Task data:
━━━━━━━━━━━━━━━━━━━━

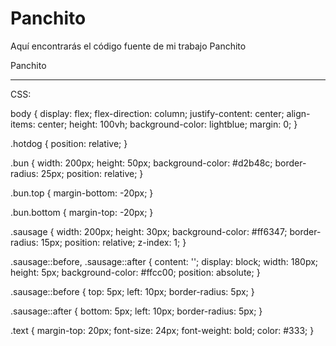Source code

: # Panchito
Aquí encontrarás el código fuente de mi trabajo Panchito
<!DOCTYPE html>
<html lang="en">
<head>
    <meta charset="UTF-8">
    <meta name="viewport" content="width=device-width, initial-scale=1.0">
    <title>Arte CSS: Panchito</title>
    <link rel="stylesheet" href="panchito.css">
</head>
<body>
    <div class="hotdog">
        <div class="bun top"></div>
        <div class="sausage"></div>
        <div class="bun bottom"></div>
    </div>
    <div class="text">Panchito</div>
</body>
</html>

-------------------------------------------------------------------------------------



CSS:


body {
    display: flex;
    flex-direction: column;
    justify-content: center;
    align-items: center;
    height: 100vh;
    background-color: lightblue; 
    margin: 0;
}

.hotdog {
    position: relative;
}

.bun {
    width: 200px;
    height: 50px;
    background-color: #d2b48c; 
    border-radius: 25px; 
    position: relative;
}

.bun.top {
    margin-bottom: -20px; 
}

.bun.bottom {
    margin-top: -20px; 
}

.sausage {
    width: 200px;
    height: 30px;
    background-color: #ff6347; 
    border-radius: 15px; 
    position: relative;
    z-index: 1; 
}


.sausage::before,
.sausage::after {
    content: '';
    display: block;
    width: 180px;
    height: 5px;
    background-color: #ffcc00; 
    position: absolute;
}

.sausage::before {
    top: 5px; 
    left: 10px; 
    border-radius: 5px; 
}

.sausage::after {
    bottom: 5px; 
    left: 10px; 
    border-radius: 5px; 
}

.text {
    margin-top: 20px; 
    font-size: 24px; 
    font-weight: bold;
    color: #333; 
}
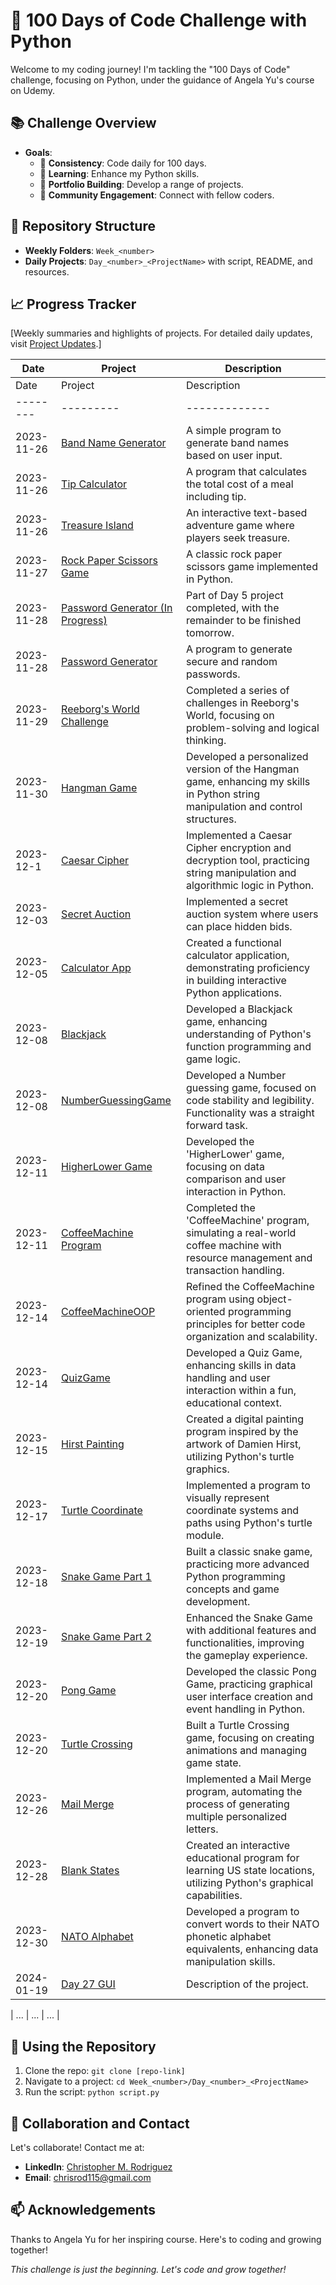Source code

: # 🚀 100 Days of Code Challenge with Python

Welcome to my coding journey! I'm tackling the "100 Days of Code" challenge, focusing on Python, under the guidance of Angela Yu's course on Udemy.

## 📚 Challenge Overview

- **Goals**: 
  - 🔄 **Consistency**: Code daily for 100 days.
  - 🧠 **Learning**: Enhance my Python skills.
  - 🎨 **Portfolio Building**: Develop a range of projects.
  - 🤝 **Community Engagement**: Connect with fellow coders.

## 🗼 Repository Structure

- **Weekly Folders**: `Week_<number>`
- **Daily Projects**: `Day_<number>_<ProjectName>` with script, README, and resources.

## 📈 Progress Tracker

[Weekly summaries and highlights of projects. For detailed daily updates, visit [Project Updates](https://github.com/chrisrod115/udemy-python-course/tree/main/Weekly_Reviews).]

| Date | Project | Description |
| --- | --- | --- |
| Date       | Project | Description |
|--------|---------|-------------|
| 2023-11-26 | [Band Name Generator](https://github.com/chrisrod115/udemy-python-course/tree/main/100DaysOfCode/Day_001_BandNameGenerator) | A simple program to generate band names based on user input. |
| 2023-11-26 | [Tip Calculator](https://github.com/chrisrod115/udemy-python-course/tree/main/100DaysOfCode/Day_002_TipCalculator) | A program that calculates the total cost of a meal including tip. |
| 2023-11-26 | [Treasure Island](https://github.com/chrisrod115/udemy-python-course/tree/main/100DaysOfCode/Day_003_TreasureIsland) | An interactive text-based adventure game where players seek treasure. |
| 2023-11-27 | [Rock Paper Scissors Game](https://github.com/chrisrod115/udemy-python-course/tree/main/100DaysOfCode/Day_004_RockPaperScissors) | A classic rock paper scissors game implemented in Python. |
| 2023-11-28 | [Password Generator (In Progress)](https://github.com/chrisrod115/udemy-python-course/tree/main/100DaysOfCode/Day_005_PasswordGenerator) | Part of Day 5 project completed, with the remainder to be finished tomorrow. |
| 2023-11-28 | [Password Generator](https://github.com/chrisrod115/udemy-python-course/tree/main/100DaysOfCode/Day_005_PasswordGenerator) | A program to generate secure and random passwords. |
| 2023-11-29 | [Reeborg's World Challenge](https://github.com/chrisrod115/udemy-python-course/tree/main/100DaysOfCode/Day_006_EscapingTheMaze) | Completed a series of challenges in Reeborg's World, focusing on problem-solving and logical thinking. |
| 2023-11-30 | [Hangman Game](https://github.com/chrisrod115/udemy-python-course/tree/main/100DaysOfCode/Day_007_Hangman) | Developed a personalized version of the Hangman game, enhancing my skills in Python string manipulation and control structures. |
| 2023-12-1 | [Caesar Cipher](https://github.com/chrisrod115/udemy-python-course/tree/main/100DaysOfCode/Day_008_CaeserCipher) | Implemented a Caesar Cipher encryption and decryption tool, practicing string manipulation and algorithmic logic in Python. |
| 2023-12-03 | [Secret Auction](https://github.com/chrisrod115/udemy-python-course/tree/main/100DaysOfCode/Day_009_SecretAuction) | Implemented a secret auction system where users can place hidden bids. |
| 2023-12-05 | [Calculator App](https://github.com/chrisrod115/udemy-python-course/tree/main/100DaysOfCode/Day_010_CalculatorApp) | Created a functional calculator application, demonstrating proficiency in building interactive Python applications. |
| 2023-12-08 | [Blackjack](https://github.com/chrisrod115/udemy-python-course/tree/main/100DaysOfCode/Day_011_Blackjack) | Developed a Blackjack game, enhancing understanding of Python's function programming and game logic. |
| 2023-12-08 | [NumberGuessingGame](https://github.com/chrisrod115/udemy-python-course/tree/main/100DaysOfCode/Day_012_NumberGuessingGame) | Developed a Number guessing game, focused on code stability and legibility. Functionality was a straight forward task. |
| 2023-12-11 | [HigherLower Game](https://github.com/chrisrod115/udemy-python-course/tree/main/100DaysOfCode/Day_014_HigherLower) | Developed the 'HigherLower' game, focusing on data comparison and user interaction in Python. |
| 2023-12-11 | [CoffeeMachine Program](https://github.com/chrisrod115/udemy-python-course/tree/main/100DaysOfCode/Day_015_CoffeeMachine) | Completed the 'CoffeeMachine' program, simulating a real-world coffee machine with resource management and transaction handling. |
| 2023-12-14 | [CoffeeMachineOOP](https://github.com/chrisrod115/udemy-python-course/tree/main/100DaysOfCode/Day_016_CoffeeMachineOOP) | Refined the CoffeeMachine program using object-oriented programming principles for better code organization and scalability. |
| 2023-12-14 | [QuizGame](https://github.com/chrisrod115/udemy-python-course/tree/main/100DaysOfCode/Day_017_QuizGame) | Developed a Quiz Game, enhancing skills in data handling and user interaction within a fun, educational context. |
| 2023-12-15 | [Hirst Painting](https://github.com/chrisrod115/udemy-python-course/tree/main/100DaysOfCode/Day_018_HirstPainting) | Created a digital painting program inspired by the artwork of Damien Hirst, utilizing Python's turtle graphics. |
| 2023-12-17 | [Turtle Coordinate](https://github.com/chrisrod115/udemy-python-course/tree/main/100DaysOfCode/Day_019_TurtleCoordinate) | Implemented a program to visually represent coordinate systems and paths using Python's turtle module. |
| 2023-12-18 | [Snake Game Part 1](https://github.com/chrisrod115/udemy-python-course/tree/main/100DaysOfCode/Day_020_SnakeGamePart1) | Built a classic snake game, practicing more advanced Python programming concepts and game development. |
| 2023-12-19 | [Snake Game Part 2](https://github.com/chrisrod115/udemy-python-course/tree/main/100DaysOfCode/Day_021_SnakeGamePart2) | Enhanced the Snake Game with additional features and functionalities, improving the gameplay experience. |
| 2023-12-20 | [Pong Game](https://github.com/chrisrod115/udemy-python-course/tree/main/100DaysOfCode/Day_022_PongGame) | Developed the classic Pong Game, practicing graphical user interface creation and event handling in Python. |
| 2023-12-20 | [Turtle Crossing](https://github.com/chrisrod115/udemy-python-course/tree/main/100DaysOfCode/Day_023_TurtleCrossing) | Built a Turtle Crossing game, focusing on creating animations and managing game state. |
| 2023-12-26 | [Mail Merge](https://github.com/chrisrod115/udemy-python-course/tree/main/100DaysOfCode/Day_024_MailMerge) | Implemented a Mail Merge program, automating the process of generating multiple personalized letters. |
| 2023-12-28 | [Blank States](https://github.com/chrisrod115/udemy-python-course/tree/main/100DaysOfCode/Day_025_BlankStates) | Created an interactive educational program for learning US state locations, utilizing Python's graphical capabilities. |
| 2023-12-30 | [NATO Alphabet](https://github.com/chrisrod115/udemy-python-course/tree/main/100DaysOfCode/Day_026_NATOAlphabet) | Developed a program to convert words to their NATO phonetic alphabet equivalents, enhancing data manipulation skills. |
| 2024-01-19 | [Day 27 GUI](https://github.com/chrisrod115/udemy-python-course/tree/main/100DaysOfCode/Day_27_GUI) | Description of the project. |

| ... | ... | ... |

## 🙌 Using the Repository

1. Clone the repo: `git clone [repo-link]`
2. Navigate to a project: `cd Week_<number>/Day_<number>_<ProjectName>`
3. Run the script: `python script.py`

## 🌟 Collaboration and Contact

Let's collaborate! Contact me at:

- **LinkedIn**: [Christopher M. Rodriguez](https://www.linkedin.com/in/christopher-moises-rodriguez)
- **Email**: [chrisrod115@gmail.com](mailto:chrisrod115@gmail.com)

## 📫 Acknowledgements

Thanks to Angela Yu for her inspiring course. Here's to coding and growing together!


_This challenge is just the beginning. Let's code and grow together!_
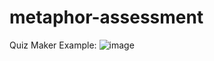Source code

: # metaphor-assessment
Quiz Maker Example: 
![image](https://github.com/Julie-Steele/metaphor-assessment/assets/63376657/fd9bdebf-f1da-4812-93b1-1816a136b9ec)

━━━━━━━━━━━━━━━━━━━━

Required action:
"Repository" is the string to look for; please copy every line of the records above where it appears.

Solved problem:
## 🗼 Repository Structure
## 🙌 Using the Repository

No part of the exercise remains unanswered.